What it did instead was enforce existing laws more aggressively than its predecessors. Two weeks after Mr Newsom took office, the California attorney general sued Huntington Beach for not planning enough new housing. Since then, the state’s Department of Housing and Community Development has sent hundreds of letters asking cities to change or simplify their planning codes to comply with state law.
The governor’s most recent budget allocated $ 4.3 million to staff a “housing accountability unit” made up of planners and lawyers who will oversee and intervene in local government housing decisions. do not follow state law.
Zoning defines the physical character of a neighborhood and who is likely to live next door, so it has received most of the attention in the California housing debate. But in recent years, the legislature has quietly passed a series of smaller measures that, when chained together, have dramatically changed the relationship between state and local government. The new rules change the amount of housing cities need to provide, make it harder for them to stop developers from building, and ultimately rob them of local funding and control if they stray too far from state mandates.
Because they are transferring more control of housing from communities to Sacramento, the question of how aggressively these laws are enforced has fallen to the executive branch. It is one thing for the state to pass laws to desegregate neighborhoods, set aside more land for subsidized housing, and require cities to allow country homes. If their enforcement is not a priority – which has long been the case with housing laws – they are doomed to be ignored.
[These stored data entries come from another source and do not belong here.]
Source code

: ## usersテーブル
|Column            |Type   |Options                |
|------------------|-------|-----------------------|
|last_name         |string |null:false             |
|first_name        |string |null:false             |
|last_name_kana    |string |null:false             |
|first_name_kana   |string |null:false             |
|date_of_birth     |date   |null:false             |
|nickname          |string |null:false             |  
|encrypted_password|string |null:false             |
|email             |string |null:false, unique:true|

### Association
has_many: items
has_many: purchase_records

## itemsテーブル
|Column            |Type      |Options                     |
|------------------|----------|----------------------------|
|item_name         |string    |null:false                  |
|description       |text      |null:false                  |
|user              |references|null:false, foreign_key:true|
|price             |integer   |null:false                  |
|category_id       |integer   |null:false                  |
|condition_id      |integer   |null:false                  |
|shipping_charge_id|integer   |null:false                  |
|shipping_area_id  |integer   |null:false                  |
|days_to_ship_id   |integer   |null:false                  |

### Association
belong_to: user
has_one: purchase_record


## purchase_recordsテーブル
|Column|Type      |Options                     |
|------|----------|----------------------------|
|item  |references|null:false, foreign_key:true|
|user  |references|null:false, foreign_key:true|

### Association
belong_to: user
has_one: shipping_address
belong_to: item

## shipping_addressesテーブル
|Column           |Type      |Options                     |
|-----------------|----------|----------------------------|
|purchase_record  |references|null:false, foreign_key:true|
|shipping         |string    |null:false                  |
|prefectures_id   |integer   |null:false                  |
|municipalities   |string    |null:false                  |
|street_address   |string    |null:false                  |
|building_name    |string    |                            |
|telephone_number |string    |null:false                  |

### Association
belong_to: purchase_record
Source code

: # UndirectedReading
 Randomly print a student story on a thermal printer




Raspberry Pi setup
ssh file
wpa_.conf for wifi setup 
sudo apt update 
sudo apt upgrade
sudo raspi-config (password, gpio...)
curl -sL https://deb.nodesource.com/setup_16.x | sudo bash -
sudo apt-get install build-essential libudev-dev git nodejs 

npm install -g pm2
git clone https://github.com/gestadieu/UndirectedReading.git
In an interview after the recall vote, Jason Elliott, senior adviser to Mr Newsom who works on housing policy, listed a series of invoice numbers and the esoteric text of town planning codes to highlight dozens of regulations in housing which remains mostly unused. Environmental measures that support increasing density to reduce car travel. Various laws authorizing backyard units. A way for developers to sue cities that do not respect their own zoning rules. These are the types of laws that the new Housing Responsibility Unit will seek to enforce.
“I will never say that we are done passing laws and that we cannot do more,” said Mr. Elliott. “But what we really need to do if we want to see units springing up is to make several dozen people think about this and only that, and empower them to reach the cities.”
Will Mr. Newsom ever get nearly 3.5 million new units? No. Even if it were politically possible, it would strain the supply of wood and labor.
It took California several decades to enter such a severe housing crisis. Lofty rhetoric and pledges for millions of units are content with a campaign slogan, but the reality is more like a gradual digging process.